(Rendered images with source text)
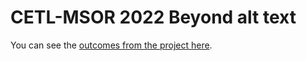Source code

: # CETL-MSOR 2022 Beyond alt text

You can see the [outcomes from the project here](https://bathmash.github.io/CETL-MSOR-2022-Beyond-alt-text/index.html).
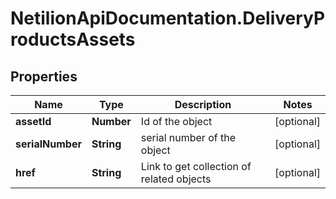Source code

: # NetilionApiDocumentation.DeliveryProductsAssets

## Properties
Name | Type | Description | Notes
------------ | ------------- | ------------- | -------------
**assetId** | **Number** | Id of the object | [optional] 
**serialNumber** | **String** | serial number of the object | [optional] 
**href** | **String** | Link to get collection of related objects | [optional]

### Problem to solve
Word for word, restate each line above, minus its pictures.

### Exercise result
Source code

: # CETL-MSOR 2022 Beyond alt text

You can see the [outcomes from the project here](https://bathmash.github.io/CETL-MSOR-2022-Beyond-alt-text/index.html).
Source code

: # NetilionApiDocumentation.DeliveryProductsAssets

## Properties
Name | Type | Description | Notes
------------ | ------------- | ------------- | -------------
**assetId** | **Number** | Id of the object | [optional] 
**serialNumber** | **String** | serial number of the object | [optional] 
**href** | **String** | Link to get collection of related objects | [optional]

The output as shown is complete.